Buy-to-let has transformed from a largely tax-efficient investment into a heavily taxed one over the past decade. The introduction of Section 24 removed mortgage interest as a deductible expense for individual landlords and fundamentally changed the maths. Here is what every landlord needs to understand before buying in 2026.
Use the Buy-to-Let Calculator to model your monthly profit and annual tax position with full Section 24 accounting.
What Changed: The Section 24 Timeline
Prior to April 2017, landlords could deduct all mortgage interest directly from rental income before calculating tax.

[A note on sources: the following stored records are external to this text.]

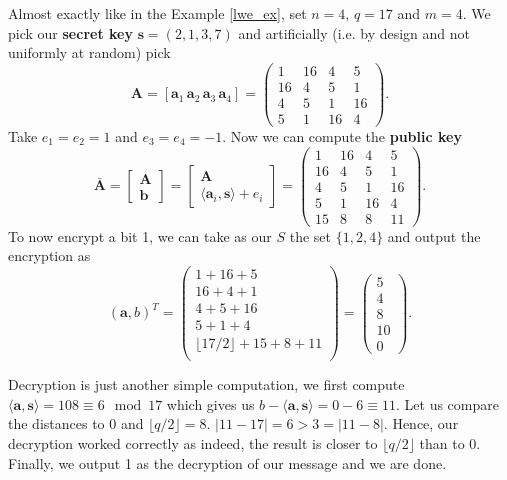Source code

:\begin{example}
    Almost exactly like in the Example \ref{lwe_ex}, set $n = 4$, $q=17$ and $m=4$. We pick our \textbf{secret key} $\bm{s} = (2,1,3,7)$ and artificially (i.e. by design and not uniformly at random) pick
    \[ \bm{A} = [\bm{a}_1 \, \bm{a}_2 \, \bm{a}_3 \, \bm{a}_4] = 
	\begin{pmatrix}1 & 16 & 4 & 5\\
	    		16 & 4 & 5 & 1 \\
			4 & 5 & 1 & 16 \\
			5 & 1 & 16 & 4
	\end{pmatrix}. \]
	Take $e_1 = e_2 = 1$ and $e_3 = e_4 = -1$. Now we can compute the \textbf{public key} 
	\[ \bar{\bm{A}} = \begin{bmatrix} \bm{A} \\ \bm{b} \end{bmatrix} = 
	\begin{bmatrix} \bm{A} \\ \langle \bm{a}_i, \bm{s} \rangle + e_i \end{bmatrix}  = 
	\begin{pmatrix} 1 & 16 & 4 & 5 \\
	    16 & 4 & 5 & 1 \\
	    4 & 5 & 1 & 16 \\
	    5 & 1 & 16 & 4 \\
	    15 & 8 & 8 & 11
	\end{pmatrix}.
	\]
    To now encrypt a bit 1, we can take as our $S$ the set $\{1,2,4\}$ and output the encryption as
     \[(\bm{a}, b)^T = \begin{pmatrix} 1 + 16 + 5\\ 
		16 + 4 + 1\\
		4 + 5 + 16 \\
		5 + 1 + 4 \\
		\lfloor 17/2 \rfloor + 15 + 8 + 11 \\
		\end{pmatrix} = \begin{pmatrix} 5 \\ 4 \\ 8 \\ 10 \\ 0  \end{pmatrix}.
	    \]

	    Decryption is just another simple computation, we first compute $\langle \bm{a}, \bm{s} \rangle = 108 \equiv 6 \mod 17$ which gives us $b - \langle \bm{a}, \bm{s} \rangle = 0 - 6 \equiv 11$. Let us compare the distances to 0 and $\lfloor q/2 \rfloor = 8$. $|11 - 17| = 6 > 3 = |11 - 8|$. Hence, our decryption worked correctly as indeed, the result is closer to $\lfloor q/2 \rfloor$ than to 0. Finally, we output 1 as the decryption of our message and we are done.


\end{example}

A landlord receiving £12,000 rent and paying £7,000 interest was taxed on £5,000 profit.
The rules were phased in from 2017 to 2020. Since April 2020, the full Section 24 rules apply:
- Rental income is calculated without deducting mortgage interest
- Tax is then calculated on that higher figure
- A 20% tax credit on mortgage interest is applied against the tax bill
The result: higher-rate taxpayers pay significantly more tax than under the old system. Some basic-rate taxpayers are pushed into the higher rate by the artificially inflated taxable income.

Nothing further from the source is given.